LLMs and TV News Transcripts

We need three things out of the TV transcripts:

Which “topic” was covered in each segment/channel-block?
Each day, was there “new” information about each “topic”?
Each day + topic, was the news in that topic favorable or unfavorable for Trump (Clinton)?

Here I’ll detail how I’m planning to approach these.

1. Identifying Topics in Segments

We’ll build a list of “topics” manually. As a (super simple) example, these will be things like: storms, polls, Democratic convention, Republican convention, general election debates, Clinton scandals, Trump scandals. We’ll aim for 20 or so of these.

I’ll start by using OpenAI’s GPT3.5 and GPT4 APIs to see how well we can classify a few of these topics in a few hundred blocks we’ve already gotten topic weights via STM. I’ll match the STM topics to our manual “topics”, and check statistics on the overlap (and compare differences). I’ll also use this to estimate how expensive it will be to classify all of our transcripts. I’ve been thinking about ways to minimize the number of requests we have to make (one way would be to feed the API a transcript, then ask yes/no questions for all of the topics sequentially. We can randomize the order we ask the questions in to reduce any bias induced by the ordering).

Assuming it will be prohibitively expensive to use OpenAI for all of our data, I’ll use the same structure to use an open source model. I’ll do a set of comparisons between fine-tuned/not fine-tuned versions of the models and what we get from OpenAI and the STM topics. If we go this route, we’ll be able to get probabilities of the binary “is topic X present in this transcript?” questions.

2. Identifying Events/New News in Topics

Having identified the topics present in each block, we’ll analyze the coverage of topics by day to identify whether there’s been an event. To do so, we’ll look at all blocks in each day that cover a particular topic. We need to identify whether there’s been any new news on a topic on each day. I think two approaches are reasonable:

Across days t and t-1, compare summaries of all blocks with topic coverage
Across days t and t-1, compare all blocks with topic coverage

In each case, we would want to know whether the coverage (or coverage summary) of the topic indicates that there was some new information revealed about the topic. This could be expressed as probabilities over yes/no responses, scores from 0-100, or yes/no responses with confidence scores from 0-100. We could use either OpenAI’s models or local models for this.

My preferred approach is to use summaries. This is for a few reasons, one of which is it will be easier to do sanity checks when we watch the segments. It also lowers the likelihood of hallucinations (but definitely doesn’t eliminate it). It seems like for most LLMs, retrieval of specific information is worse (and hallucinations more frequent) when context lengths get beyond ~16k tokens, which using summaries will help with.
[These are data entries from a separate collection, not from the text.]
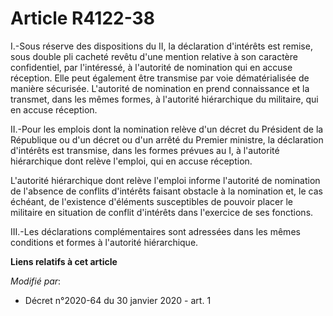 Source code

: # Article R4122-38

I.-Sous réserve des dispositions du II, la déclaration d'intérêts est remise, sous double pli cacheté revêtu d'une mention
relative à son caractère confidentiel, par l'intéressé, à l'autorité de nomination qui en accuse réception. Elle peut
également être transmise par voie dématérialisée de manière sécurisée. L'autorité de nomination en prend connaissance et la
transmet, dans les mêmes formes, à l'autorité hiérarchique du militaire, qui en accuse réception.

II.-Pour les emplois dont la nomination relève d'un décret du Président de la République ou d'un décret ou d'un arrêté du
Premier ministre, la déclaration d'intérêts est transmise, dans les formes prévues au I, à l'autorité hiérarchique dont
relève l'emploi, qui en accuse réception.

L'autorité hiérarchique dont relève l'emploi informe l'autorité de nomination de l'absence de conflits d'intérêts faisant
obstacle à la nomination et, le cas échéant, de l'existence d'éléments susceptibles de pouvoir placer le militaire en
situation de conflit d'intérêts dans l'exercice de ses fonctions.

III.-Les déclarations complémentaires sont adressées dans les mêmes conditions et formes à l'autorité hiérarchique.

**Liens relatifs à cet article**

_Modifié par_:

  - Décret n°2020-64 du 30 janvier 2020 - art. 1
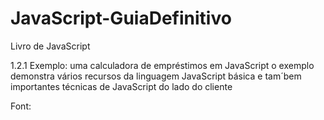 # JavaScript-GuiaDefinitivo

Livro de JavaScript

1.2.1 Exemplo: uma calculadora de empréstimos em JavaScript
o exemplo demonstra vários recursos da linguagem JavaScript básica e tam´bem importantes técnicas de JavaScript do lado do cliente

Font:
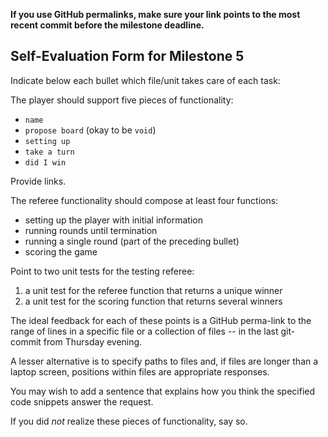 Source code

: **If you use GitHub permalinks, make sure your link points to the most recent commit before the milestone deadline.**

## Self-Evaluation Form for Milestone 5

Indicate below each bullet which file/unit takes care of each task:

The player should support five pieces of functionality: 

- `name`
- `propose board` (okay to be `void`)
- `setting up`
- `take a turn`
- `did I win`

Provide links. 

The referee functionality should compose at least four functions:

- setting up the player with initial information
- running rounds until termination
- running a single round (part of the preceding bullet)
- scoring the game

Point to two unit tests for the testing referee:

1. a unit test for the referee function that returns a unique winner
2. a unit test for the scoring function that returns several winners

The ideal feedback for each of these points is a GitHub
perma-link to the range of lines in a specific file or a collection of
files -- in the last git-commit from Thursday evening. 

A lesser alternative is to specify paths to files and, if files are
longer than a laptop screen, positions within files are appropriate
responses.

You may wish to add a sentence that explains how you think the
specified code snippets answer the request.

If you did *not* realize these pieces of functionality, say so.

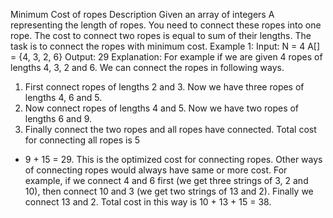 Minimum Cost of ropes
Description
Given an array of integers A representing the length of ropes. You need to connect these ropes into one rope. The cost to connect two ropes is equal to sum of their lengths. The task is to connect the ropes with minimum cost.
Example 1:
Input:
N = 4
A[] = {4, 3, 2, 6}
Output: 29
Explanation: For example if we are given 4
ropes of lengths 4, 3, 2 and 6. We can
connect the ropes in following ways.
1) First connect ropes of lengths 2 and 3.
Now we have three ropes of lengths 4, 6
and 5.
2) Now connect ropes of lengths 4 and 5.
Now we have two ropes of lengths 6 and 9.
3) Finally connect the two ropes and all
ropes have connected.
Total cost for connecting all ropes is 5
+ 9 + 15 = 29. This is the optimized cost
for connecting ropes. Other ways of
connecting ropes would always have same
or more cost. For example, if we connect
4 and 6 first (we get three strings of 3,
2 and 10), then connect 10 and 3 (we get
two strings of 13 and 2). Finally we
connect 13 and 2. Total cost in this way
is 10 + 13 + 15 = 38.
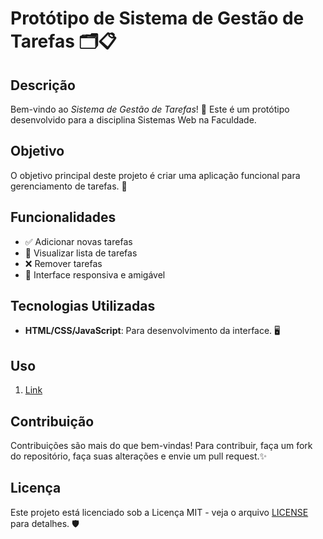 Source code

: # Protótipo de Sistema de Gestão de Tarefas 🗂️📋

## Descrição
Bem-vindo ao *Sistema de Gestão de Tarefas*! 🚀 Este é um protótipo desenvolvido para a disciplina Sistemas Web na Faculdade. 

## Objetivo
O objetivo principal deste projeto é criar uma aplicação funcional para gerenciamento de tarefas. 🎯

## Funcionalidades
- ✅ Adicionar novas tarefas
- 📜 Visualizar lista de tarefas
- ❌ Remover tarefas
- 🌟 Interface responsiva e amigável

## Tecnologias Utilizadas
- **HTML/CSS/JavaScript**: Para desenvolvimento da interface. 🖥️

## Uso
1. [Link](https://prot-tipo-pi-git-main-olie-dcs-projects.vercel.app/login.html)

## Contribuição
Contribuições são mais do que bem-vindas! Para contribuir, faça um fork do repositório, faça suas alterações e envie um pull request.✨

## Licença
Este projeto está licenciado sob a Licença MIT - veja o arquivo [LICENSE](LICENSE) para detalhes. 🛡️

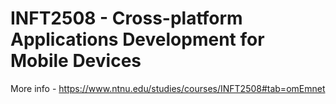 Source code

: # INFT2508 - Cross-platform Applications Development for Mobile Devices

More info - https://www.ntnu.edu/studies/courses/INFT2508#tab=omEmnet
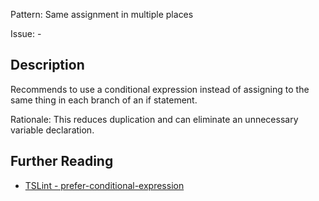 Pattern: Same assignment in multiple places

Issue: -

## Description

Recommends to use a conditional expression instead of assigning to the same thing in each branch of an if statement.  
  
Rationale: This reduces duplication and can eliminate an unnecessary variable declaration.

## Further Reading

* [TSLint - prefer-conditional-expression](https://palantir.github.io/tslint/rules/prefer-conditional-expression)
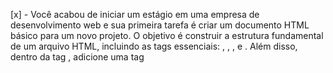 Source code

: [x] - Você acabou de iniciar um estágio em uma empresa de desenvolvimento web e sua primeira tarefa é criar um documento HTML básico para um novo projeto. O objetivo é construir a estrutura fundamental de um arquivo HTML, incluindo as tags essenciais: <!DOCTYPE html>, <html>, <head>, e <body>. Além disso, dentro da tag <head>, adicione uma tag <title> com um título de sua escolha para a página. Lembre-se de seguir as práticas de indentação corretas para manter o código organizado.
[x] - Agora que a estrutura básica do seu documento HTML está pronta, seu supervisor pediu para adicionar um cabeçalho e um parágrafo ao corpo do documento. Use as tags <h1> para o cabeçalho e <p> para o parágrafo. Escolha um tema para o cabeçalho e escreva um breve parágrafo relacionado a esse tema.
[x] - Você precisa otimizar a seção <head> da página HTML existente. Adicione uma meta tag para definir a codificação de caracteres como UTF-8 e altere o título da página para algo mais descritivo e apropriado para o conteúdo do site.
[x] - Você está desenvolvendo a página inicial de um site para um projeto pessoal. Você precisa criar um título principal e um subtítulo, seguidos por um breve parágrafo explicativo. Utilize HTML para estruturar esses elementos. Crie um arquivo HTML e adicione um título principal com a tag <h1>, um subtítulo com a tag <h2>, e um parágrafo com a tag <p>. Use textos de sua escolha para cada um destes. Lembre-se de seguir a hierarquia correta das tags e verificar o resultado no navegador.
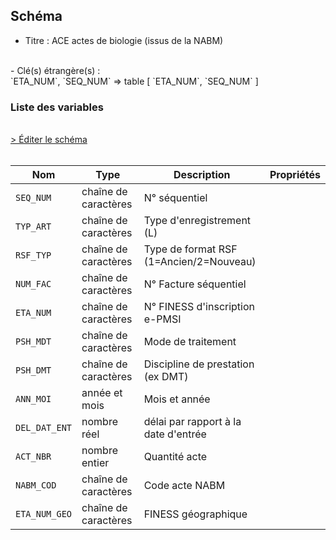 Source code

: ## Schéma

- Titre : ACE actes de biologie (issus de la NABM)
<br />
- Clé(s) étrangère(s) : <br />
`ETA_NUM`, `SEQ_NUM` => table <PreviewPage text="T_SSRaaFASTC" link="/tables/T_SSRaaFASTC" /> [ `ETA_NUM`, `SEQ_NUM` ]<br />

### Liste des variables
<br />
<div>
    <a href="https://gitlab.com/healthdatahub/schema-snds/edit/master/schemas/PMSI/PMSI%20SSR/T_SSRaaFLSTC.json"  
    arget="_blank" rel="noopener noreferrer">> Éditer le schéma</a>
    <OutboundLink />
</div>
<br />

Nom|Type|Description|Propriétés
-|-|-|-
`SEQ_NUM`|chaîne de caractères|N° séquentiel||
`TYP_ART`|chaîne de caractères|Type d&#x27;enregistrement (L)||
`RSF_TYP`|chaîne de caractères|Type de format RSF (1&#x3D;Ancien/2&#x3D;Nouveau)||
`NUM_FAC`|chaîne de caractères|N° Facture séquentiel||
`ETA_NUM`|chaîne de caractères|N° FINESS d&#x27;inscription e-PMSI||
`PSH_MDT`|chaîne de caractères|Mode de traitement||
`PSH_DMT`|chaîne de caractères|Discipline de prestation (ex DMT)||
`ANN_MOI`|année et mois|Mois et année||
`DEL_DAT_ENT`|nombre réel|délai par rapport à la date d&#x27;entrée||
`ACT_NBR`|nombre entier|Quantité acte||
`NABM_COD`|chaîne de caractères|Code acte NABM||
`ETA_NUM_GEO`|chaîne de caractères|FINESS géographique||

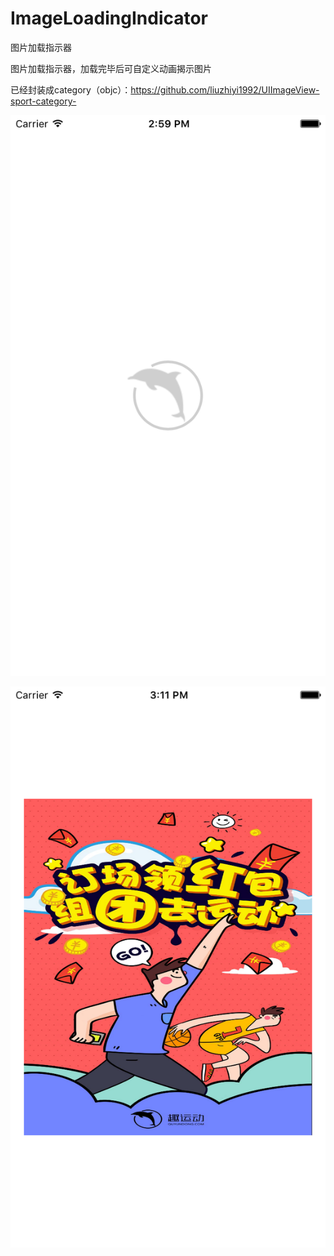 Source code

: # ImageLoadingIndicator
图片加载指示器



图片加载指示器，加载完毕后可自定义动画揭示图片

已经封装成category（objc）：https://github.com/liuzhiyi1992/UIImageView-sport-category-


![image](https://raw.githubusercontent.com/liuzhiyi1992/ImageLoadingIndicator/master/ImageLoadingIndicator/indicatorImage.png)


![image](https://raw.githubusercontent.com/liuzhiyi1992/ImageLoadingIndicator/master/ImageLoadingIndicator/screenShot.png)
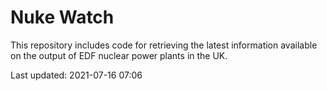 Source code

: # Nuke Watch

This repository includes code for retrieving the latest information available on the output of EDF nuclear power plants in the UK.

Last updated: 2021-07-16 07:06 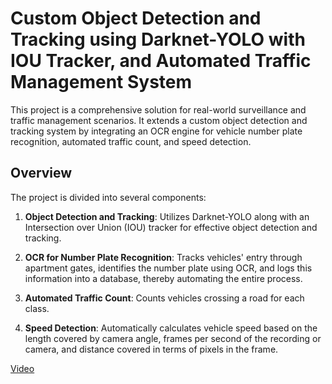 # Custom Object Detection and Tracking using Darknet-YOLO with IOU Tracker, and Automated Traffic Management System

This project is a comprehensive solution for real-world surveillance and traffic management scenarios. It extends a custom object detection and tracking system by integrating an OCR engine for vehicle number plate recognition, automated traffic count, and speed detection.

## Overview

The project is divided into several components:

1. **Object Detection and Tracking**: Utilizes Darknet-YOLO along with an Intersection over Union (IOU) tracker for effective object detection and tracking.

2. **OCR for Number Plate Recognition**: Tracks vehicles' entry through apartment gates, identifies the number plate using OCR, and logs this information into a database, thereby automating the entire process.

3. **Automated Traffic Count**: Counts vehicles crossing a road for each class.

4. **Speed Detection**: Automatically calculates vehicle speed based on the length covered by camera angle, frames per second of the recording or camera, and distance covered in terms of pixels in the frame. 

[Video](https://www.youtube.com/watch?v=tJK87SM5LLc&t=274s)



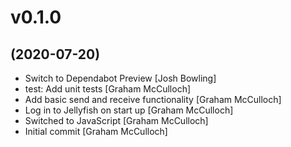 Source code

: # v0.1.0
## (2020-07-20)

* Switch to Dependabot Preview [Josh Bowling]
* test: Add unit tests [Graham McCulloch]
* Add basic send and receive functionality [Graham McCulloch]
* Log in to Jellyfish on start up [Graham McCulloch]
* Switched to JavaScript [Graham McCulloch]
* Initial commit [Graham McCulloch]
Identifying Event Favorability

For each event, we need to quantify whether the information revealed on the topic is favorable or unfavorable to Trump/Clinton. This can be done in one of a few ways.

Based on summaries from Part 2 above
For each day, based on all blocks with topic coverage (same sample as Part 2)
For each day that “begins” an event, based on all blocks with topic coverage (subsample of Part 2)

The setup here would be very similar to that of Part 2, we’d just be asking a different question. In each case, we would want to know whether the coverage (or coverage summary) of the topic indicates that the event was favorable or unfavorable to Trump/Clinton. All the possibilities outlined in Part 2 still apply.